:: Problem to work on ::
Each record is to be written out exactly as it appears.

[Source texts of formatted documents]
────────────────
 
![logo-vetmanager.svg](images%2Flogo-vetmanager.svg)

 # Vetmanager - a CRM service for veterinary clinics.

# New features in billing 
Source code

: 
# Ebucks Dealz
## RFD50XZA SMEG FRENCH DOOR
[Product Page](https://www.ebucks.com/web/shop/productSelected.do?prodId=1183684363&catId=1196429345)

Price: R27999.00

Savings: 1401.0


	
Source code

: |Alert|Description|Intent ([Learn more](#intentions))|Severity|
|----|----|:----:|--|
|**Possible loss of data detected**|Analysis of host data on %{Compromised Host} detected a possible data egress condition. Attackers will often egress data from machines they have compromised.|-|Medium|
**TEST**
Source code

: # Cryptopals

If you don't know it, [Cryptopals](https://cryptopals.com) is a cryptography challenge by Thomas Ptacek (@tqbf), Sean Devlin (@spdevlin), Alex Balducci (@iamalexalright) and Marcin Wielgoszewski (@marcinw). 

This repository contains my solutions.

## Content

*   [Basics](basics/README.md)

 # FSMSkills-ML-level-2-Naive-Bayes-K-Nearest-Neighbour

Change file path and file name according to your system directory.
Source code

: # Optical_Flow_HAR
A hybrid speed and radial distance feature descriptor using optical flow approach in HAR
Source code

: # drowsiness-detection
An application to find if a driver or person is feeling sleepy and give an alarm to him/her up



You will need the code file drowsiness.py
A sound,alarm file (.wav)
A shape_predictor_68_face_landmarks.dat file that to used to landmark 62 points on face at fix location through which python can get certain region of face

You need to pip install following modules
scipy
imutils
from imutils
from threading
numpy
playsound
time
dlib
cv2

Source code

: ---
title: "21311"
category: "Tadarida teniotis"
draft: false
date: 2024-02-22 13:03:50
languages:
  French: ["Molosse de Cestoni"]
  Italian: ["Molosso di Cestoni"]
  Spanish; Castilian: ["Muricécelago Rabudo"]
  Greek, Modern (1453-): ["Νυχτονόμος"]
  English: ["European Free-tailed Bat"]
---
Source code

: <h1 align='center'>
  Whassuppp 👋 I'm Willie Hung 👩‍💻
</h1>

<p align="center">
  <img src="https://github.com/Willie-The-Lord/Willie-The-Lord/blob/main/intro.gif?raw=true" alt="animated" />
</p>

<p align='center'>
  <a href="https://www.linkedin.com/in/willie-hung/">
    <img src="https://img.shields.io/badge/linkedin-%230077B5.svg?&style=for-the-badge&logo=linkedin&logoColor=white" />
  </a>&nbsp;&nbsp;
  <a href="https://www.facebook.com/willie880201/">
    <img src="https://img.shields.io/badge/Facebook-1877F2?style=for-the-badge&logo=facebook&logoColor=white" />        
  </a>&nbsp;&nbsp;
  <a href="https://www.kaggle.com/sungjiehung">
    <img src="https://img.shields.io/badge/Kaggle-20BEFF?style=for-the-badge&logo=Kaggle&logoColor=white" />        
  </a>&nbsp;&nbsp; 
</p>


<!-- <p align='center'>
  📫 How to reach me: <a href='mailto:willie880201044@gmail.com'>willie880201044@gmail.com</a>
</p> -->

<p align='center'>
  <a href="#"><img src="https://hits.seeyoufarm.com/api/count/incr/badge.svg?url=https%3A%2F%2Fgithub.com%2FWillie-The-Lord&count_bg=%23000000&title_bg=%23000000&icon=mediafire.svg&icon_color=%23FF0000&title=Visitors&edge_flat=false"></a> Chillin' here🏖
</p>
────────────────
:: The answer ::
![logo-vetmanager.svg](images%2Flogo-vetmanager.svg)

 # Vetmanager - a CRM service for veterinary clinics.

# New features in billing 
Source code

: 
# Ebucks Dealz
## RFD50XZA SMEG FRENCH DOOR
[Product Page](https://www.ebucks.com/web/shop/productSelected.do?prodId=1183684363&catId=1196429345)

Price: R27999.00

Savings: 1401.0


	
Source code

: |Alert|Description|Intent ([Learn more](#intentions))|Severity|
|----|----|:----:|--|
|**Possible loss of data detected**|Analysis of host data on %{Compromised Host} detected a possible data egress condition. Attackers will often egress data from machines they have compromised.|-|Medium|
**TEST**
Source code

: # Cryptopals

If you don't know it, [Cryptopals](https://cryptopals.com) is a cryptography challenge by Thomas Ptacek (@tqbf), Sean Devlin (@spdevlin), Alex Balducci (@iamalexalright) and Marcin Wielgoszewski (@marcinw). 

This repository contains my solutions.

## Content

*   [Basics](basics/README.md)

 # FSMSkills-ML-level-2-Naive-Bayes-K-Nearest-Neighbour

Change file path and file name according to your system directory.
Source code

: # Optical_Flow_HAR
A hybrid speed and radial distance feature descriptor using optical flow approach in HAR
Source code

: # drowsiness-detection
An application to find if a driver or person is feeling sleepy and give an alarm to him/her up



You will need the code file drowsiness.py
A sound,alarm file (.wav)
A shape_predictor_68_face_landmarks.dat file that to used to landmark 62 points on face at fix location through which python can get certain region of face

You need to pip install following modules
scipy
imutils
from imutils
from threading
numpy
playsound
time
dlib
cv2

Source code

: ---
title: "21311"
category: "Tadarida teniotis"
draft: false
date: 2024-02-22 13:03:50
languages:
  French: ["Molosse de Cestoni"]
  Italian: ["Molosso di Cestoni"]
  Spanish; Castilian: ["Muricécelago Rabudo"]
  Greek, Modern (1453-): ["Νυχτονόμος"]
  English: ["European Free-tailed Bat"]
---
Source code

: <h1 align='center'>
  Whassuppp 👋 I'm Willie Hung 👩‍💻
</h1>

<p align="center">
  <img src="https://github.com/Willie-The-Lord/Willie-The-Lord/blob/main/intro.gif?raw=true" alt="animated" />
</p>

<p align='center'>
  <a href="https://www.linkedin.com/in/willie-hung/">
    <img src="https://img.shields.io/badge/linkedin-%230077B5.svg?&style=for-the-badge&logo=linkedin&logoColor=white" />
  </a>&nbsp;&nbsp;
  <a href="https://www.facebook.com/willie880201/">
    <img src="https://img.shields.io/badge/Facebook-1877F2?style=for-the-badge&logo=facebook&logoColor=white" />        
  </a>&nbsp;&nbsp;
  <a href="https://www.kaggle.com/sungjiehung">
    <img src="https://img.shields.io/badge/Kaggle-20BEFF?style=for-the-badge&logo=Kaggle&logoColor=white" />        
  </a>&nbsp;&nbsp; 
</p>


<!-- <p align='center'>
  📫 How to reach me: <a href='mailto:willie880201044@gmail.com'>willie880201044@gmail.com</a>
</p> -->

<p align='center'>
  <a href="#"><img src="https://hits.seeyoufarm.com/api/count/incr/badge.svg?url=https%3A%2F%2Fgithub.com%2FWillie-The-Lord&count_bg=%23000000&title_bg=%23000000&icon=mediafire.svg&icon_color=%23FF0000&title=Visitors&edge_flat=false"></a> Chillin' here🏖
</p>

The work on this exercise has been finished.